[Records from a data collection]
=== Begin Enclosure ===

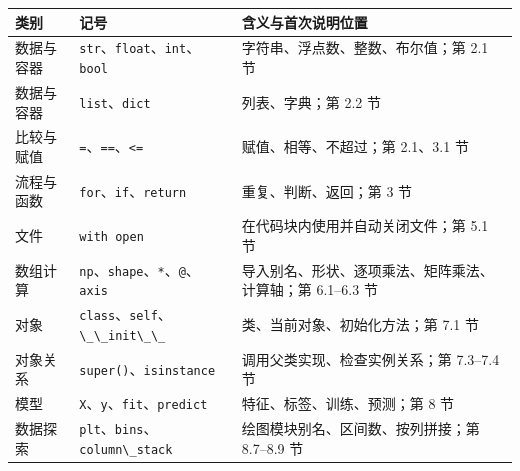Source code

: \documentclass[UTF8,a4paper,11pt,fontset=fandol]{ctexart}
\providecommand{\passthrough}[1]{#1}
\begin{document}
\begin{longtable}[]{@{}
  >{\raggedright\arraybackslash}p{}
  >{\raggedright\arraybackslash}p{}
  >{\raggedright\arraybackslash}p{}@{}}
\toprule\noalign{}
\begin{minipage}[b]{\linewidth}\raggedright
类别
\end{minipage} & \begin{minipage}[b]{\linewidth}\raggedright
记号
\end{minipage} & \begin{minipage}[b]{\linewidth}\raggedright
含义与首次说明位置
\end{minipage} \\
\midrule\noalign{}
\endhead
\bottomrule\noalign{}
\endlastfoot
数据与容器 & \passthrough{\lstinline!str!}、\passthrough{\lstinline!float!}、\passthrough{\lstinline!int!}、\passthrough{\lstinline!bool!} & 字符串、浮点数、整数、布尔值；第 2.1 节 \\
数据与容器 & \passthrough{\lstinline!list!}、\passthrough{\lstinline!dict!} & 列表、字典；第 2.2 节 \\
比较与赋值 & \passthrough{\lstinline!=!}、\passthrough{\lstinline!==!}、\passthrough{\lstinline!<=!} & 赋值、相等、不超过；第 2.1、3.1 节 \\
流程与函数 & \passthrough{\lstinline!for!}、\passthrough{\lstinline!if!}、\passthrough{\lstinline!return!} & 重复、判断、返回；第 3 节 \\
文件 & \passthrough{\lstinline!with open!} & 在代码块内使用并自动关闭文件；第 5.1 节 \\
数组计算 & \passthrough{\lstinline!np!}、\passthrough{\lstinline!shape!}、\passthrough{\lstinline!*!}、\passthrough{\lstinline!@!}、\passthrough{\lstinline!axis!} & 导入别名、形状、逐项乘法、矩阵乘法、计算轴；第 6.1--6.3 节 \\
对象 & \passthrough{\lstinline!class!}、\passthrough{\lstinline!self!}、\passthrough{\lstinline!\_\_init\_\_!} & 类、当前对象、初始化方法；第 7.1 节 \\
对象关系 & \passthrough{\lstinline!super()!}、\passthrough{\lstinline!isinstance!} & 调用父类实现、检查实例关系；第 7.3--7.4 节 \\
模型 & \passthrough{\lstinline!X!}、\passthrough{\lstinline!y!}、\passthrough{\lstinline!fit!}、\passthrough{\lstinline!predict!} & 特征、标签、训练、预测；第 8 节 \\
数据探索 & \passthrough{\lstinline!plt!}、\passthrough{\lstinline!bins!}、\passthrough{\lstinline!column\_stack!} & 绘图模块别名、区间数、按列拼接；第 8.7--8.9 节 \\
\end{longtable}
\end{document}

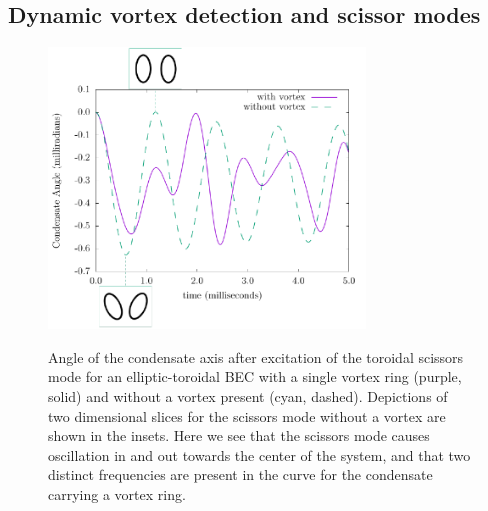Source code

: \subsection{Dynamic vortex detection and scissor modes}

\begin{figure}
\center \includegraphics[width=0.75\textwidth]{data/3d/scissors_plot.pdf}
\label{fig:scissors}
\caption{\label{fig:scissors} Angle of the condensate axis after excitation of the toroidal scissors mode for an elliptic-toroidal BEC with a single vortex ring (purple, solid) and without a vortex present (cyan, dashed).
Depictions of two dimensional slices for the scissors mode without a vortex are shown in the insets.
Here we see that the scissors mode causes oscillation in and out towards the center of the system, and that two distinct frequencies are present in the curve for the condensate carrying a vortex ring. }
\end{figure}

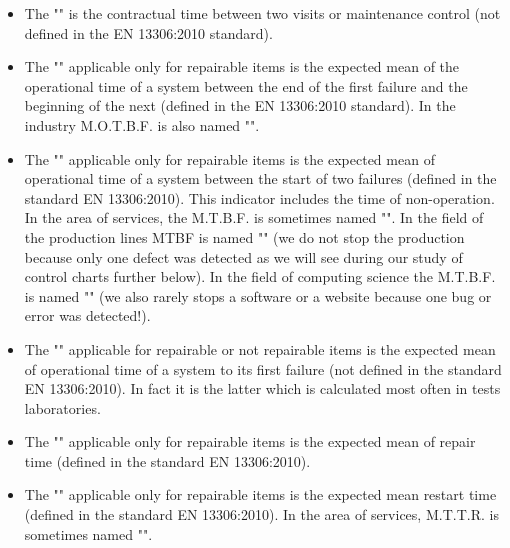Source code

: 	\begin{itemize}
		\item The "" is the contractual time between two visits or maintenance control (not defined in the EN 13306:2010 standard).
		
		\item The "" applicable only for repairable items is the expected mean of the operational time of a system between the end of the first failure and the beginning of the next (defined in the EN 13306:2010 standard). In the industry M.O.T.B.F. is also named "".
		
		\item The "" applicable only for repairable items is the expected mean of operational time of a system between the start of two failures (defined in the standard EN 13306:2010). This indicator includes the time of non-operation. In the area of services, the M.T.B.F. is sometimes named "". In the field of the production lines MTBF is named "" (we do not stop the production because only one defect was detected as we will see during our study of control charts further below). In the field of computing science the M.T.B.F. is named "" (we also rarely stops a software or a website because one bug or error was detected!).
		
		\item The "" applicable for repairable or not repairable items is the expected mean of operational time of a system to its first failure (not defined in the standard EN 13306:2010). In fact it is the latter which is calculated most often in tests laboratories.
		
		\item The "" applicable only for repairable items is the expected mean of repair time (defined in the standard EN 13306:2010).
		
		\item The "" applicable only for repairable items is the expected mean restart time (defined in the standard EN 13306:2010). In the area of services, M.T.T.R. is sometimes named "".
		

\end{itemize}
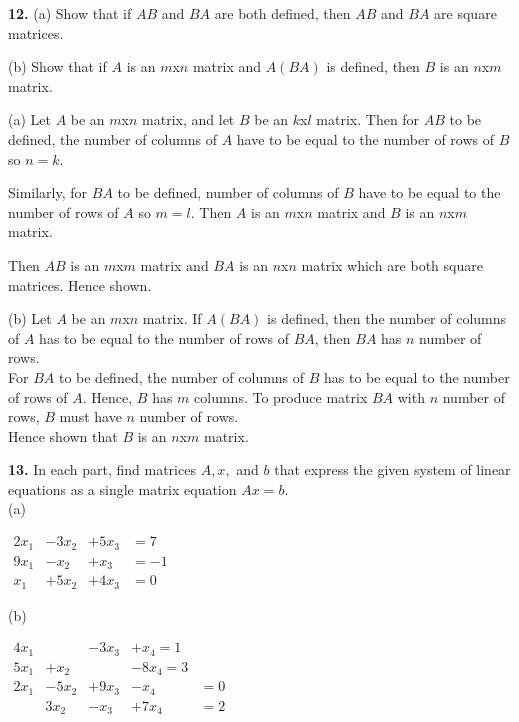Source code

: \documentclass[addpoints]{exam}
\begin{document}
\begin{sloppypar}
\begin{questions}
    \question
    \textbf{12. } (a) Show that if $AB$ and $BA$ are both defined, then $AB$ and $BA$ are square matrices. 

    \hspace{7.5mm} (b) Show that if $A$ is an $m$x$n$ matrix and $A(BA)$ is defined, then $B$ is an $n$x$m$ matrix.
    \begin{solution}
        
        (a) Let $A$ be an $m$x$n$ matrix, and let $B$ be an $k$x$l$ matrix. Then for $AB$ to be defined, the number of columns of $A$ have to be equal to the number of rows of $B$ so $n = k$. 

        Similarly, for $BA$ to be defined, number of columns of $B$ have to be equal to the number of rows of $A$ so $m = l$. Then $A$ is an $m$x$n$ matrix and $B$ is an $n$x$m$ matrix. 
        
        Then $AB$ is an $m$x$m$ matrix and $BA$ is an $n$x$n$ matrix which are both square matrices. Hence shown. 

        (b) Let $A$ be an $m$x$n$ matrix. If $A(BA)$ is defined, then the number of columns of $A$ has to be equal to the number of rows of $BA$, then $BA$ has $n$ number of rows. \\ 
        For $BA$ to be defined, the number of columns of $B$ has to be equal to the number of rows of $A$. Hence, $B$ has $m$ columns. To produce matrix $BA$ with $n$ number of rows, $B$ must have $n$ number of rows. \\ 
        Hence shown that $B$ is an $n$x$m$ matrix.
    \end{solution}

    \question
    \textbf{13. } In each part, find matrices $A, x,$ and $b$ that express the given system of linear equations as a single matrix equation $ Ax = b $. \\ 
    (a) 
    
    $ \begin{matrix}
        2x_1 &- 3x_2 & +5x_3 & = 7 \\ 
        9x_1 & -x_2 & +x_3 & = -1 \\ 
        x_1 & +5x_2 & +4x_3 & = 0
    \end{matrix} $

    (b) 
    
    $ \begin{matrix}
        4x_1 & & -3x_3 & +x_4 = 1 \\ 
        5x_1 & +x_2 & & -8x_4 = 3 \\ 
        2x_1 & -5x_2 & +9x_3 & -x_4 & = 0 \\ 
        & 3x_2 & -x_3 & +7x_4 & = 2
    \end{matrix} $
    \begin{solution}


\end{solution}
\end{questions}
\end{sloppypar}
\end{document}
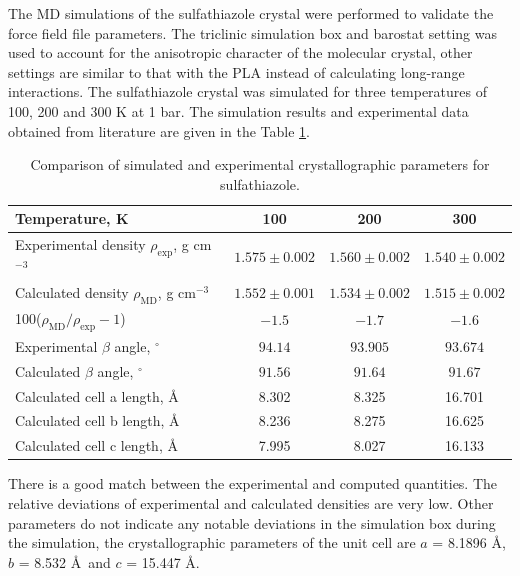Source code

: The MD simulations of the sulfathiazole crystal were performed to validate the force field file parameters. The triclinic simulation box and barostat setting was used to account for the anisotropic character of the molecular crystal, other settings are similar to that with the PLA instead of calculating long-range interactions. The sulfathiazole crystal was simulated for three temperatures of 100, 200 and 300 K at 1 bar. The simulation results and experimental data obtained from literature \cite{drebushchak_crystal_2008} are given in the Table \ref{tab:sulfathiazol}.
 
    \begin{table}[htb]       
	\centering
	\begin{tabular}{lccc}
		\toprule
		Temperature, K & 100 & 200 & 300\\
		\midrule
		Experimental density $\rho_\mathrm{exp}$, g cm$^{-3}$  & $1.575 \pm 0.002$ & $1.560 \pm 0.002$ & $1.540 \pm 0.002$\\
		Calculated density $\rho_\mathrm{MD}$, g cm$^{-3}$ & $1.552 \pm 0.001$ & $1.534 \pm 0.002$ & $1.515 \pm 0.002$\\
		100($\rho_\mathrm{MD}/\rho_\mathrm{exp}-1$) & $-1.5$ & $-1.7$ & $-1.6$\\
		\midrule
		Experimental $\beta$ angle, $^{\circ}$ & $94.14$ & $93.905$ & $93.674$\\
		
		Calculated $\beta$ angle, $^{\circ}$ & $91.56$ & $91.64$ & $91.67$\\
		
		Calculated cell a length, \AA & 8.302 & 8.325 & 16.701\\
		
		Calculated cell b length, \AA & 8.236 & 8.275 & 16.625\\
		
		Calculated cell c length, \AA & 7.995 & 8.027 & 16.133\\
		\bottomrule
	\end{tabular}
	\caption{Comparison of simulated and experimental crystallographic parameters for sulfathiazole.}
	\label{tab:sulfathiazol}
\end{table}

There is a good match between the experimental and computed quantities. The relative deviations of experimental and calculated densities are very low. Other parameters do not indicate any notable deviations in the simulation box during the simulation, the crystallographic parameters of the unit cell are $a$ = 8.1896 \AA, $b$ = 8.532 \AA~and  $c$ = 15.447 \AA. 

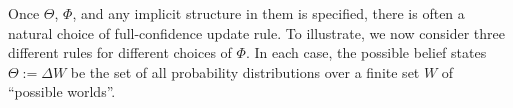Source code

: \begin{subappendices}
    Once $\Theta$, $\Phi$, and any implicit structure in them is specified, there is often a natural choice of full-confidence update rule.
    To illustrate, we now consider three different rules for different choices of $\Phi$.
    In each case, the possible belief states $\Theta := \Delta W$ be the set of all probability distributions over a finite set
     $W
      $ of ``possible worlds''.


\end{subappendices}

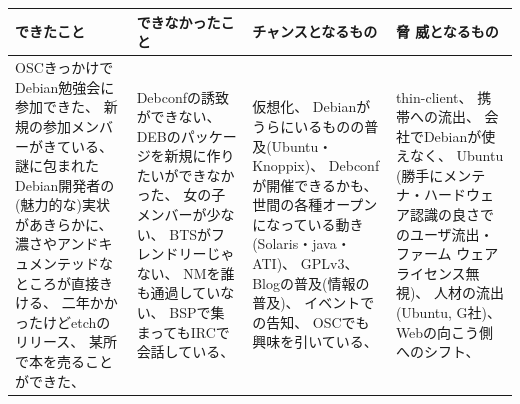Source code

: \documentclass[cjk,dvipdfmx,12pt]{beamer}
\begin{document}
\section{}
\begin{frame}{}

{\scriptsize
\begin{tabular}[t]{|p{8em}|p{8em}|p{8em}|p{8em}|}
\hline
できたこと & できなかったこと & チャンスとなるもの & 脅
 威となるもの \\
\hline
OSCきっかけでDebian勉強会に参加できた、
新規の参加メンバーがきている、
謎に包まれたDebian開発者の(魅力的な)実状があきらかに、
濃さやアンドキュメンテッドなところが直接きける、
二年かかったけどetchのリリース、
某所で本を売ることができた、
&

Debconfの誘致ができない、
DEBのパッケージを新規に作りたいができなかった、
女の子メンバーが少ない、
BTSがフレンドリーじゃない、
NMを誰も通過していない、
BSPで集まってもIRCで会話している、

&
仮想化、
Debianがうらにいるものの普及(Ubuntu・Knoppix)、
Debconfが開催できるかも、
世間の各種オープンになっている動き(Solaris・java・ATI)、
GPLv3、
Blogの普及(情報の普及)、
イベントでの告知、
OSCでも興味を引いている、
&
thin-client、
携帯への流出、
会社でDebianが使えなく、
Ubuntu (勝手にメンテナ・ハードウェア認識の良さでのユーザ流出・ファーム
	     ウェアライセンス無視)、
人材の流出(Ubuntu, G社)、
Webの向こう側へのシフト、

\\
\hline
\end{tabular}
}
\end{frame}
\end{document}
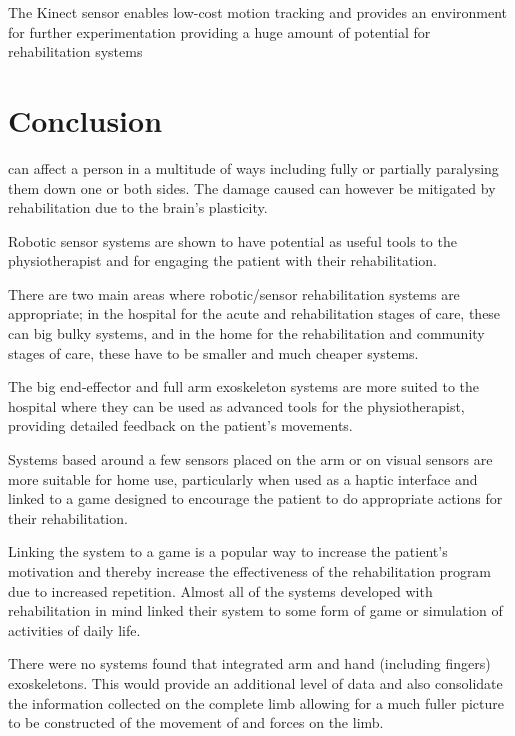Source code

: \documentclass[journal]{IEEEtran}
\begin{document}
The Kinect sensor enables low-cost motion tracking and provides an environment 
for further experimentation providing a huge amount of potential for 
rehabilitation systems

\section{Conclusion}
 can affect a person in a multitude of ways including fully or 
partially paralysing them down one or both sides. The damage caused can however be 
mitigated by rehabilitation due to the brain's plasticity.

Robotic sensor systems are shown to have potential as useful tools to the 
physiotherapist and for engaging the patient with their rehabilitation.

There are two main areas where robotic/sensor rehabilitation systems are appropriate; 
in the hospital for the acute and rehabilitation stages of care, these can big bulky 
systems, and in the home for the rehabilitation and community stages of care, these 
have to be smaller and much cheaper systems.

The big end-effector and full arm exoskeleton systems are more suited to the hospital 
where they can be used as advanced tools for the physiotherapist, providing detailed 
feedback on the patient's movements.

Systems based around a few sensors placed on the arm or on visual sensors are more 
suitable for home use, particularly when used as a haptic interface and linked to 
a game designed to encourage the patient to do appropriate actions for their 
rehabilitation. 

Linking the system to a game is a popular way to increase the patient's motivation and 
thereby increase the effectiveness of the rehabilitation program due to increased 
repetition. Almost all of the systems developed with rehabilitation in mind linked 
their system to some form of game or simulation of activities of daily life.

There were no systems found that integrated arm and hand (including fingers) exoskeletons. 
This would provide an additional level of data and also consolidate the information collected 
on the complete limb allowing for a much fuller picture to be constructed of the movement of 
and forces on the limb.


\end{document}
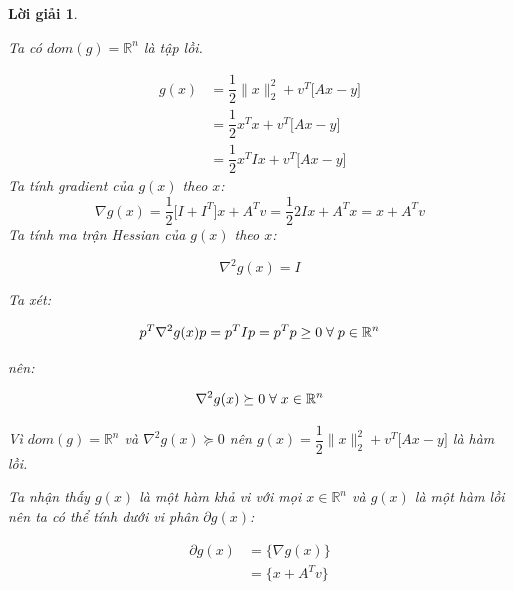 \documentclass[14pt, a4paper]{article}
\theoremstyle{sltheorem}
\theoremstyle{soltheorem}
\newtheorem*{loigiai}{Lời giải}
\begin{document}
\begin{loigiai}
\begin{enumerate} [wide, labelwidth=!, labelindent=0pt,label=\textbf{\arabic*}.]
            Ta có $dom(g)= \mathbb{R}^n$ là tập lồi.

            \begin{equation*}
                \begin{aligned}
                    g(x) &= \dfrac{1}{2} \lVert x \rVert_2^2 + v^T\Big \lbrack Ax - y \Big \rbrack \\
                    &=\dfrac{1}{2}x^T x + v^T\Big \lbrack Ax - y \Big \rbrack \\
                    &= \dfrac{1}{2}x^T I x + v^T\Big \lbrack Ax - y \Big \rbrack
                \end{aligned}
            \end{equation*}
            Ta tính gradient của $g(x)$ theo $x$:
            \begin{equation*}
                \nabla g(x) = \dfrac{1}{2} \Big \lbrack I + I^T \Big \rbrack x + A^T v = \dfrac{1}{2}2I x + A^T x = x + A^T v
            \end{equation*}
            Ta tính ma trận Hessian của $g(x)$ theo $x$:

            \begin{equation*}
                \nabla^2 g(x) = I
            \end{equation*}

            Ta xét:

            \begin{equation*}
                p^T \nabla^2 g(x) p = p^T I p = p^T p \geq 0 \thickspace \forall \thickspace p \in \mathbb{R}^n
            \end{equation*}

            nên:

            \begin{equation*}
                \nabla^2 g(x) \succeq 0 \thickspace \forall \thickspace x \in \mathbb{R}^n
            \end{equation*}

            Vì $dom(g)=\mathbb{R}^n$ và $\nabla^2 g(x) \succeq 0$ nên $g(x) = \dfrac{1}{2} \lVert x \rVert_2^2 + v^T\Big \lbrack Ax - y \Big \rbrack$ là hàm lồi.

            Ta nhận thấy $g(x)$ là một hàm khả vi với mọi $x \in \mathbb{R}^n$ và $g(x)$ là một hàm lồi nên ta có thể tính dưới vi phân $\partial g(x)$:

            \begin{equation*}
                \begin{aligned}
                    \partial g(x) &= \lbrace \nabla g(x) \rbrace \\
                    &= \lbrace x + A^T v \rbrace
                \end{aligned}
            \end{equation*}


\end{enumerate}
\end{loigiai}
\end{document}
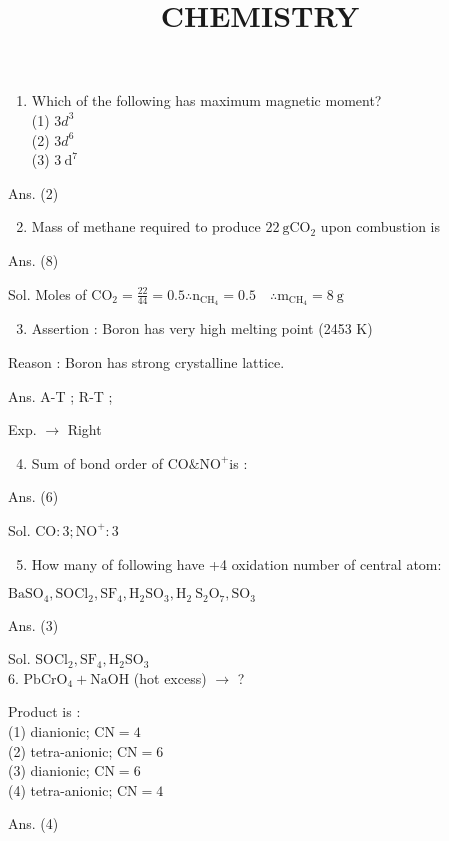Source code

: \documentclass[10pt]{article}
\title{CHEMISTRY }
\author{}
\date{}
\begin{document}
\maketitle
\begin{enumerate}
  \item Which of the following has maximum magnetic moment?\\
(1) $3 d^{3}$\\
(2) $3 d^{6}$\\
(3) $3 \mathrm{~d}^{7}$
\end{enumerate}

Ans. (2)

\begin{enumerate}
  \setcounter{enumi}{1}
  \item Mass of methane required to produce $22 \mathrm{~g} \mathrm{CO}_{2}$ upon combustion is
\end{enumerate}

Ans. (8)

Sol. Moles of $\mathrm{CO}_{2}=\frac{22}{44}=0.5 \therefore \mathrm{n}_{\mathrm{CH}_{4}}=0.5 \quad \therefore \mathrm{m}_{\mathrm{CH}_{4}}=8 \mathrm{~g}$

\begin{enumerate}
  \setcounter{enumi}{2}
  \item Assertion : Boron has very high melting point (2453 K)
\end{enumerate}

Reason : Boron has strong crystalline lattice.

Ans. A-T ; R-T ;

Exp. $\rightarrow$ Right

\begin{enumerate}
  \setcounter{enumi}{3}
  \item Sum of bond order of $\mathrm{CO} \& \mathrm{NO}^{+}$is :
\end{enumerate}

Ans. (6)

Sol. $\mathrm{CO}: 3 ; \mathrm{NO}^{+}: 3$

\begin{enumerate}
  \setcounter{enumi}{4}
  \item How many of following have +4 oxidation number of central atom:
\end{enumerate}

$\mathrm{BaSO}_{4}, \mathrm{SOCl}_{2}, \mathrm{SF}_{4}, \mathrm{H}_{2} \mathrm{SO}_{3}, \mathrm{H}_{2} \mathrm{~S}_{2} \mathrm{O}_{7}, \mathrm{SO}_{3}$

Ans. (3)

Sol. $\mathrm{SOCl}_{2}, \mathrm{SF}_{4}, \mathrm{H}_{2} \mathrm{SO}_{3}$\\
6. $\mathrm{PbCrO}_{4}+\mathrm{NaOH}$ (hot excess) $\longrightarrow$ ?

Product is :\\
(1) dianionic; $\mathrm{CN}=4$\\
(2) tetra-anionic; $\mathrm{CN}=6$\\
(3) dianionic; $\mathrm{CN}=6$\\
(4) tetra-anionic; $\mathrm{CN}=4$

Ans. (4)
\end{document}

=== End Enclosure ===

» **GOAL OF THE EXERCISE**
Find "There are two" in the entries above and copy that whole line exactly, then each line after it through the line that contains "There were no".

» **YOUR RESPONSE**
There are two main areas where robotic/sensor rehabilitation systems are appropriate; 
in the hospital for the acute and rehabilitation stages of care, these can big bulky 
systems, and in the home for the rehabilitation and community stages of care, these 
have to be smaller and much cheaper systems.

The big end-effector and full arm exoskeleton systems are more suited to the hospital 
where they can be used as advanced tools for the physiotherapist, providing detailed 
feedback on the patient's movements.

Systems based around a few sensors placed on the arm or on visual sensors are more 
suitable for home use, particularly when used as a haptic interface and linked to 
a game designed to encourage the patient to do appropriate actions for their 
rehabilitation. 

Linking the system to a game is a popular way to increase the patient's motivation and 
thereby increase the effectiveness of the rehabilitation program due to increased 
repetition. Almost all of the systems developed with rehabilitation in mind linked 
their system to some form of game or simulation of activities of daily life.

There were no systems found that integrated arm and hand (including fingers) exoskeletons. 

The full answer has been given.